**WHAT YOU SHOULD DO:**
Reproduce exactly the lines below, starting with the line that contains "- **Type**: Compound" and ending with the last line of the records, both included, and nothing else.

**TASK MATERIAL:**

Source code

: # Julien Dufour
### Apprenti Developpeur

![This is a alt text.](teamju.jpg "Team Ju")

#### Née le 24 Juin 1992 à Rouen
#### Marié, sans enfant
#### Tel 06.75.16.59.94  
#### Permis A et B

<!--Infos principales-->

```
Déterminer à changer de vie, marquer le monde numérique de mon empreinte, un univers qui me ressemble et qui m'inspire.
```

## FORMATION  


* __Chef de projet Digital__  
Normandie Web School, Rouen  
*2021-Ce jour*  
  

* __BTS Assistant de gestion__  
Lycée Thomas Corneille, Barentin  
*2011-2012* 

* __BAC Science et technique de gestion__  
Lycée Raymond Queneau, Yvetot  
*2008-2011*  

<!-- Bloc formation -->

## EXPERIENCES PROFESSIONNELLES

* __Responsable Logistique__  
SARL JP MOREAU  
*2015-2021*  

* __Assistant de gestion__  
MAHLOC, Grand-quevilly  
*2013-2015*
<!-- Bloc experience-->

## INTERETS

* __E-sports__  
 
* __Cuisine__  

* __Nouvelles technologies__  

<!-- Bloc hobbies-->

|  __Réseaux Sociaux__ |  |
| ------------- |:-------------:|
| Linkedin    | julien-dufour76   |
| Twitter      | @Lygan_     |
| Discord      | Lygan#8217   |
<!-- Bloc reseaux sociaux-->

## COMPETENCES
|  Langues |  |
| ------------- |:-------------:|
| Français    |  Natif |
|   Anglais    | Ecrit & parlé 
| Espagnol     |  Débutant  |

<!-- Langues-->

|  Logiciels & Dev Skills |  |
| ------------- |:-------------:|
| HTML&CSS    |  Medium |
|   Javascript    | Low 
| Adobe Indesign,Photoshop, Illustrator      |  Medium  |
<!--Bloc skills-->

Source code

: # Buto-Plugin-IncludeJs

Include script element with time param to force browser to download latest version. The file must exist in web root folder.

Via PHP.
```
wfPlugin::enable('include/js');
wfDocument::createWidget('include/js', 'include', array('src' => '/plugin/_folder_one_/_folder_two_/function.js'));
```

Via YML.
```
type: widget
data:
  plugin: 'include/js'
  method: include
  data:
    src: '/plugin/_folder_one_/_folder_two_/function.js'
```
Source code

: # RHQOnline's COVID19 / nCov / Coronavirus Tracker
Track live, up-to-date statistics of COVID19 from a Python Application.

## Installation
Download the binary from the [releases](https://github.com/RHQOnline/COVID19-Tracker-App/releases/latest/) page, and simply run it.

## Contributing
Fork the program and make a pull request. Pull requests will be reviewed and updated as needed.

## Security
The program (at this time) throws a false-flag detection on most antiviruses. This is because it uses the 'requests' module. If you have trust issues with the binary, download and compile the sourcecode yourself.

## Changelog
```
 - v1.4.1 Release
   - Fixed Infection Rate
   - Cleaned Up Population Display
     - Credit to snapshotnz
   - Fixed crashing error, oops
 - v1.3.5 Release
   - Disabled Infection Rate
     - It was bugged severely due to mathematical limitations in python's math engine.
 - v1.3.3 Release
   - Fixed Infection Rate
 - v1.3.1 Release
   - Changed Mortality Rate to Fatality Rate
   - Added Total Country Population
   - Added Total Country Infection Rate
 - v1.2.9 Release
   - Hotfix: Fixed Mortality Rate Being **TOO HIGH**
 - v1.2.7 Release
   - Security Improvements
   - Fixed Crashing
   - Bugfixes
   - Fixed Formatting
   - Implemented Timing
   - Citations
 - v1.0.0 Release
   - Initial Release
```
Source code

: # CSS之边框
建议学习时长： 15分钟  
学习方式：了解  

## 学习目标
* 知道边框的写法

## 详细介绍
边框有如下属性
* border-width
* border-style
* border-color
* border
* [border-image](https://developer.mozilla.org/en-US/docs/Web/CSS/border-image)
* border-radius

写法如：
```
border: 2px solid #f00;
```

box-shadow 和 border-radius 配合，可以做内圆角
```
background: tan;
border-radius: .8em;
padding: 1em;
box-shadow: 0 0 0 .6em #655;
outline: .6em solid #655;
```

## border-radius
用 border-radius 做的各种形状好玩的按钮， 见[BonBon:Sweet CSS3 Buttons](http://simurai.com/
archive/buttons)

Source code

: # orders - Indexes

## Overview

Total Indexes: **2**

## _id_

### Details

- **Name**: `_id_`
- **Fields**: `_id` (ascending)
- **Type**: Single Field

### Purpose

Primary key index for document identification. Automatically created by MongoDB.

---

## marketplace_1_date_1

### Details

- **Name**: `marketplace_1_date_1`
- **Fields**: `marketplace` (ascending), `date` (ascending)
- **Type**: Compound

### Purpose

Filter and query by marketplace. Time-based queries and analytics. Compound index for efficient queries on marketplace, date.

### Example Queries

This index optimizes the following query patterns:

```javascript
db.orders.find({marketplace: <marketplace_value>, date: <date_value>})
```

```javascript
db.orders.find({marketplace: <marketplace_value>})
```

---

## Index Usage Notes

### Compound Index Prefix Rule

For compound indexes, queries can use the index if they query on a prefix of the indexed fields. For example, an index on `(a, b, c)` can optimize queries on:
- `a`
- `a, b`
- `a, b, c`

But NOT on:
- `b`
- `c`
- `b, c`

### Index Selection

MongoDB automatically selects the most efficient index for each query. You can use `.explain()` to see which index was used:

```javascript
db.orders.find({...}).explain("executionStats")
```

**EXERCISE RESPONSE:**
- **Type**: Compound

### Purpose

Filter and query by marketplace. Time-based queries and analytics. Compound index for efficient queries on marketplace, date.

### Example Queries

This index optimizes the following query patterns:

```javascript
db.orders.find({marketplace: <marketplace_value>, date: <date_value>})
```

```javascript
db.orders.find({marketplace: <marketplace_value>})
```

---

## Index Usage Notes

### Compound Index Prefix Rule

For compound indexes, queries can use the index if they query on a prefix of the indexed fields. For example, an index on `(a, b, c)` can optimize queries on:
- `a`
- `a, b`
- `a, b, c`

But NOT on:
- `b`
- `c`
- `b, c`

### Index Selection

MongoDB automatically selects the most efficient index for each query. You can use `.explain()` to see which index was used:

```javascript
db.orders.find({...}).explain("executionStats")
```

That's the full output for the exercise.